Despite unfinished negotiations with the Czech Republic, Bogatyne earlier approved a change to the zoning plan, which, among other things, allowed the extension of the mine by 14.6 hectares towards the border with the Czech Republic.
The Czech side had requested information on the impact of the change on water resources, agricultural land and other habitats, as well as air and noise pollution on the Czech side of the border.
The Polish Directorate-General for Environmental Protection should deliver the information before Wednesday, August 28, when the Czech and Polish governments are to hold a joint session in Warsaw.
Eight fraud suspects from Taiwan wanted by the Chinese authorities have filed a constitutional complaint against a verdict by the Prague Supreme Court which would have allowed their extradition to mainland China.
The Taiwan nationals have rejected the accusations as false and argue that deportation to China would put them at risk of torture or even death.
The Interior Ministry has granted them subsidiary protection for the duration of a year.
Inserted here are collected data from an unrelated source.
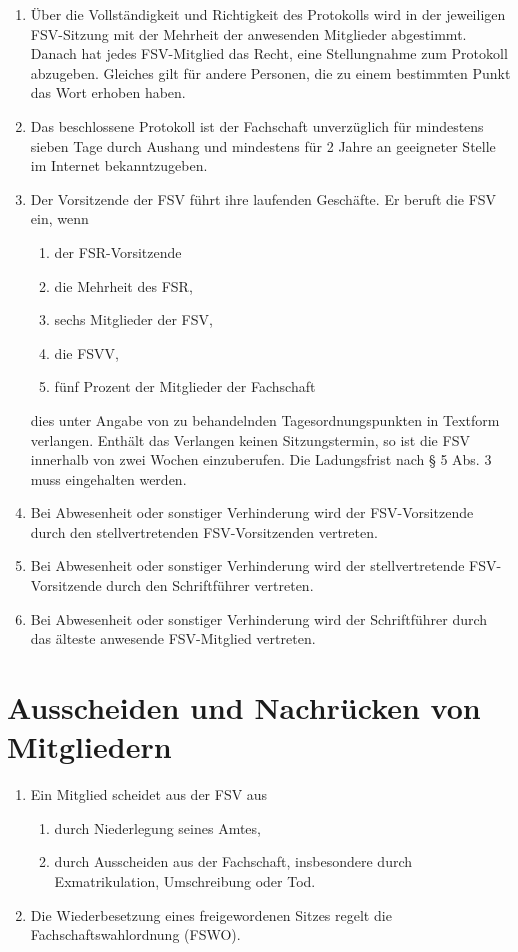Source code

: \documentclass{article}
\begin{document}
\begin{enumerate}[(1)]
	\item Über die Vollständigkeit und Richtigkeit des Protokolls wird in der jeweiligen FSV-Sitzung mit der Mehrheit der anwesenden Mitglieder abgestimmt. Danach hat jedes FSV-Mitglied das Recht, eine Stellungnahme zum Protokoll abzugeben. Gleiches gilt für andere Personen, die zu einem bestimmten Punkt das Wort erhoben haben.
	\item Das beschlossene Protokoll ist der Fachschaft
    unverzüglich für mindestens sieben Tage durch Aushang und mindestens für 2 Jahre an geeigneter Stelle im Internet bekanntzugeben.
	\item Der Vorsitzende der FSV führt ihre laufenden Geschäfte. Er beruft die FSV ein, wenn
	\begin{enumerate}[1.]
	    \item der FSR-Vorsitzende
        \item die Mehrheit des FSR,
		\item sechs Mitglieder der FSV,
		\item die FSVV,
		\item fünf Prozent der Mitglieder der Fachschaft 
	\end{enumerate}
	dies unter Angabe von zu behandelnden Tagesordnungspunkten in Textform verlangen. Enthält das Verlangen keinen Sitzungstermin, so ist die FSV innerhalb von zwei Wochen einzuberufen. Die Ladungsfrist nach § 5 Abs. 3 muss eingehalten werden.
	\item Bei Abwesenheit oder sonstiger Verhinderung wird der FSV-Vorsitzende durch den stellvertretenden FSV-Vorsitzenden vertreten.
	\item Bei Abwesenheit oder sonstiger Verhinderung wird der stellvertretende FSV-Vorsitzende durch den Schriftführer vertreten.
	\item Bei Abwesenheit oder sonstiger Verhinderung wird der Schriftführer durch das älteste anwesende FSV-Mitglied vertreten.
\end{enumerate}

\section{Ausscheiden und Nachrücken von Mitgliedern}
\begin{enumerate}[(1)]
    \item Ein Mitglied scheidet aus der FSV aus
    	\begin{enumerate}[1.]
	    \item durch Niederlegung seines Amtes,
        \item durch Ausscheiden aus der Fachschaft, insbesondere durch Exmatrikulation, Umschreibung oder Tod.
	\end{enumerate}
	\item Die Wiederbesetzung eines freigewordenen Sitzes regelt die Fachschaftswahlordnung (FSWO). 
\end{enumerate}
\end{document}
The case will now be reviewed by the Constitutional Court and a final decision on their possible extradition will be made by Justice Minister Marie Benešová.
President Miloš Zeman and Agriculture Minister Miroslav Toman attended the opening of the annual agricultural trade fair Země živitelka 2019 in České Budějovice on Thursday. The largest domestic show of agricultural equipment, products and animals attracts tens of thousands of visitors every year.
The trade fair is accompanied by dozens of side events focusing on topical issues relating to agriculture such as bark beetle infestation, water management and measures to fight drought.
In his opening speech at the trade fair President Zeman called for common sense in fighting the bark-beetle infestation and opposed efforts to expand the no-go zones in the country’s national parks.
Two white storks found dead in the Opava region, were killed by the Stutox II rodent poison recently banned by the government, according to the results of laboratory tests conducted by the State Veterinary Institute.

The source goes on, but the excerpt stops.